▶ Problem requirements
Lines from the start of the data through the line containing "## Technologies Used" must be given again exactly. Leave the others out.

▶ Working data
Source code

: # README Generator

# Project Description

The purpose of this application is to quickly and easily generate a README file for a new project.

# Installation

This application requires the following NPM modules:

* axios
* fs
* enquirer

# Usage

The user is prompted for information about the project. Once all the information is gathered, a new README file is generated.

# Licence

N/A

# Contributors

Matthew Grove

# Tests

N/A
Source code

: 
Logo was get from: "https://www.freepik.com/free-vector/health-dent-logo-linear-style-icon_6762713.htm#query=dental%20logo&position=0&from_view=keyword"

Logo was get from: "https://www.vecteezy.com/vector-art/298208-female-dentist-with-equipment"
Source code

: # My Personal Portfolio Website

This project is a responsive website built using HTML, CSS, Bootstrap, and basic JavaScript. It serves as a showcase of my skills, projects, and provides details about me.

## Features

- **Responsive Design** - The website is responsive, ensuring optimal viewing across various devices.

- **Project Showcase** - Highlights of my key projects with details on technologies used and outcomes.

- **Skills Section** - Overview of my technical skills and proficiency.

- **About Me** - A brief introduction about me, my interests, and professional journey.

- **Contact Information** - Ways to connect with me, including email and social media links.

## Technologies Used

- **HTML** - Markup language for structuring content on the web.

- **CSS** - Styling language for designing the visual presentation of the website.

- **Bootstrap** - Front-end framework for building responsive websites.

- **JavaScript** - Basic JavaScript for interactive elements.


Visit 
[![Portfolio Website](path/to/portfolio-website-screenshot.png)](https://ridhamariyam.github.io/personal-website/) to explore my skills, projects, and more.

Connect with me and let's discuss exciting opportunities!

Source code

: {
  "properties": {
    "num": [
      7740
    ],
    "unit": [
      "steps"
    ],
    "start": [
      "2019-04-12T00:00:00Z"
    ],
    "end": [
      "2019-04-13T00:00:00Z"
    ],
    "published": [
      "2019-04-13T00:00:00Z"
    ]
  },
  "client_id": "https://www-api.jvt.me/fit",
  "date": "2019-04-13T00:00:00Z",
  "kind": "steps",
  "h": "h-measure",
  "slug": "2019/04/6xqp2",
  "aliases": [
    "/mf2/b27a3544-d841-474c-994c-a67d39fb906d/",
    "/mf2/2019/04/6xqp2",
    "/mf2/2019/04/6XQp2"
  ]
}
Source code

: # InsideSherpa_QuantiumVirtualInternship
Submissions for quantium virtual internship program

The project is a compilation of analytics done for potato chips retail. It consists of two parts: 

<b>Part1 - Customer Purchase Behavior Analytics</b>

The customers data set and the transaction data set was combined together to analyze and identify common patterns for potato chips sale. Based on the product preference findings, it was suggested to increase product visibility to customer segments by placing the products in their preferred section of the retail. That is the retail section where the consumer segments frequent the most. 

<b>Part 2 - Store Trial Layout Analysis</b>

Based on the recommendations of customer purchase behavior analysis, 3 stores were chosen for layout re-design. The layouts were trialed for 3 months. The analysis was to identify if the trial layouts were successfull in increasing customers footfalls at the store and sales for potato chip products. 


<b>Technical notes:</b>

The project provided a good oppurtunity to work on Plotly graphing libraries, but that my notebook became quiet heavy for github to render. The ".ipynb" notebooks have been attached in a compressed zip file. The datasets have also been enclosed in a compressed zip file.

▶ Solution to this exercise
Source code

: # README Generator

# Project Description

The purpose of this application is to quickly and easily generate a README file for a new project.

# Installation

This application requires the following NPM modules:

* axios
* fs
* enquirer

# Usage

The user is prompted for information about the project. Once all the information is gathered, a new README file is generated.

# Licence

N/A

# Contributors

Matthew Grove

# Tests

N/A
Source code

: 
Logo was get from: "https://www.freepik.com/free-vector/health-dent-logo-linear-style-icon_6762713.htm#query=dental%20logo&position=0&from_view=keyword"

Logo was get from: "https://www.vecteezy.com/vector-art/298208-female-dentist-with-equipment"
Source code

: # My Personal Portfolio Website

This project is a responsive website built using HTML, CSS, Bootstrap, and basic JavaScript. It serves as a showcase of my skills, projects, and provides details about me.

## Features

- **Responsive Design** - The website is responsive, ensuring optimal viewing across various devices.

- **Project Showcase** - Highlights of my key projects with details on technologies used and outcomes.

- **Skills Section** - Overview of my technical skills and proficiency.

- **About Me** - A brief introduction about me, my interests, and professional journey.

- **Contact Information** - Ways to connect with me, including email and social media links.

## Technologies Used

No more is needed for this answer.